For FPGA, the hardware and software must be configured and set up, which invokes considerable time and also effort.

The simulators might not show satisfying credibility, but as they evolve, their credibility also improves. The main problem of simulators is their less performance in comparison with a physical cluster. However, we consider the simulators very useful for approaching a reasonable level of accuracy, scalability and simulation speed. Importantly, COTSon [2] offers a flexible simulation environment which made possible to design our DSE, and add new instructions [19, 25, 26] in order to evaluate a multi-core architecture, with a dataflow execution model like DF-Threads.

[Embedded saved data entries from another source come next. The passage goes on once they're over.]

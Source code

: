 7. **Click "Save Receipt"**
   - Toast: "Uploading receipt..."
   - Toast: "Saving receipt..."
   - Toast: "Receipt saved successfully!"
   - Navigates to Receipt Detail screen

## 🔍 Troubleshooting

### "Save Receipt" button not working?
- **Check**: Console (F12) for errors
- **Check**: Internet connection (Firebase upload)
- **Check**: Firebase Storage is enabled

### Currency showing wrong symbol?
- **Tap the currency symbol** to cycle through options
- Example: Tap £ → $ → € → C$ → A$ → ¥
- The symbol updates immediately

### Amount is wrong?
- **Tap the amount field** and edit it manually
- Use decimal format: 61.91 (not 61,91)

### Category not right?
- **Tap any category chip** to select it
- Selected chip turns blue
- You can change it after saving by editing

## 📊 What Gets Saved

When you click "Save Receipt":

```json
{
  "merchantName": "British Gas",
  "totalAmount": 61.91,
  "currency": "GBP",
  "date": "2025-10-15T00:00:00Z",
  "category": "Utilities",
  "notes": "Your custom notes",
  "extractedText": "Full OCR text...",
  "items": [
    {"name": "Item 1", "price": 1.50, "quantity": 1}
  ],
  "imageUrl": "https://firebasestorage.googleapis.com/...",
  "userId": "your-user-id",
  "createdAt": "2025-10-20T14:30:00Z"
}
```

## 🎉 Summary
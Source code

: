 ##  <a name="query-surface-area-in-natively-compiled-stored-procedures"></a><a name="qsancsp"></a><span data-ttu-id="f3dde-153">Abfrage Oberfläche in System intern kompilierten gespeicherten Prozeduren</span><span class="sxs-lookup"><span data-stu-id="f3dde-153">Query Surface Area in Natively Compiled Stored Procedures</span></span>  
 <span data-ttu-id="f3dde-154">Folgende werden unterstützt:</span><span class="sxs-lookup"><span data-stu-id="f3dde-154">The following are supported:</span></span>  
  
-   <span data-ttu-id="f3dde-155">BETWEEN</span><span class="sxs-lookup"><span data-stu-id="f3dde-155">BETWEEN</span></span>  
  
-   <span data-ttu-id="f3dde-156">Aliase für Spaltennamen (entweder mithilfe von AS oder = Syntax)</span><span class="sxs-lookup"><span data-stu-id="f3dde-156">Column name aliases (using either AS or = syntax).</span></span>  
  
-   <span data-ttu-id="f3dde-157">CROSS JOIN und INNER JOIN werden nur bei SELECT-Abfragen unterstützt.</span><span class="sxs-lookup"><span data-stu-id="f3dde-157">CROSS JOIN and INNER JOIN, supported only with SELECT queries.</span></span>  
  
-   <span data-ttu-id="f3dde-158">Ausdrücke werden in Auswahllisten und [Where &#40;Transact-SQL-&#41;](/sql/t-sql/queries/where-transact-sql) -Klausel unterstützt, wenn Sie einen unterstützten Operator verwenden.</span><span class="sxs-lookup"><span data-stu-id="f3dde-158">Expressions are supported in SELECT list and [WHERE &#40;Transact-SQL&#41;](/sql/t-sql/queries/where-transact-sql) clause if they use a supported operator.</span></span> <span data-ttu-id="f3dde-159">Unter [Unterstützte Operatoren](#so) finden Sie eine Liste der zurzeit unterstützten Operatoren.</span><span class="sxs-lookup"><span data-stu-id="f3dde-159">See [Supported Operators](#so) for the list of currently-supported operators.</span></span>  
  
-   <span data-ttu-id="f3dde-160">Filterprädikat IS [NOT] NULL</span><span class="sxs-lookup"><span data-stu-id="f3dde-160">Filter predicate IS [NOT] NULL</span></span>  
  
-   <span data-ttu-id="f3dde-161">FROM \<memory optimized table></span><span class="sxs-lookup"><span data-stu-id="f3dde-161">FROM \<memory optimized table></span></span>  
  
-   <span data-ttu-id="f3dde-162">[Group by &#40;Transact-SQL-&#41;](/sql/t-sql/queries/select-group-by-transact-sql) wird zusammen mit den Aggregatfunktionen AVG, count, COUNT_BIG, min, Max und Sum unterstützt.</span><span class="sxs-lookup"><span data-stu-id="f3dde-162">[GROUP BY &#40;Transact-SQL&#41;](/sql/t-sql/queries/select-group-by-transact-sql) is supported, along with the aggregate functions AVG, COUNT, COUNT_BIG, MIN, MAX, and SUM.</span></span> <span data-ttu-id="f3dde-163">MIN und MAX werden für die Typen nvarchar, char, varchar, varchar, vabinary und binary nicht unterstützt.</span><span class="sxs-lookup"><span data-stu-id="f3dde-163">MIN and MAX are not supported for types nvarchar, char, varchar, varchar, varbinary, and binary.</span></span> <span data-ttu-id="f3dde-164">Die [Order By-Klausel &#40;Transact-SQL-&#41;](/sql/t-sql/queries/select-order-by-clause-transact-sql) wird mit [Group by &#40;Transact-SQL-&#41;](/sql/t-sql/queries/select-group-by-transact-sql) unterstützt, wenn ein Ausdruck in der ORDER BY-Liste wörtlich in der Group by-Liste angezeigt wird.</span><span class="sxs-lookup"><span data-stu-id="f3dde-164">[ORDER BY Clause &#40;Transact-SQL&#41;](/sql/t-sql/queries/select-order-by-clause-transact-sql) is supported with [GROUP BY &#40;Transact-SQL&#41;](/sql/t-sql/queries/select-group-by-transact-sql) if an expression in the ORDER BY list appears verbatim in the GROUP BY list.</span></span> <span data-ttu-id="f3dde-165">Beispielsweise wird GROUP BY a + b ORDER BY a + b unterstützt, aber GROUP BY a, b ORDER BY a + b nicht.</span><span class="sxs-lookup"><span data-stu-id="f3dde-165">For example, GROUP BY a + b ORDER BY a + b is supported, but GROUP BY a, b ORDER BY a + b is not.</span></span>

We use COTSon to offer a flexible DSE toolset that easily can adopt new hardware/software platforms, and support scalability for a multi-node architecture. For instance, in order to address the challenges of a 1k-core architecture, we should be able to have a full-system simulation including Operating System (OS), application benchmarks, a memory hierarchy and all peripherals as well.

# 3. SIMULATION FRAMEWORK

Our proposed framework allows us to modify system parameters such as the number of cores and number of simulated instances (nodes), which are running in parallel on completely independent hosts. This framework is also able to run Shared Memory application like OpenMP as well.

The proposed simulation framework relies on HP-Labs COTSon simulation environment and on a set of customized tools that are intended to easily setup the experimental environment, run experiments, extract and analyze the results.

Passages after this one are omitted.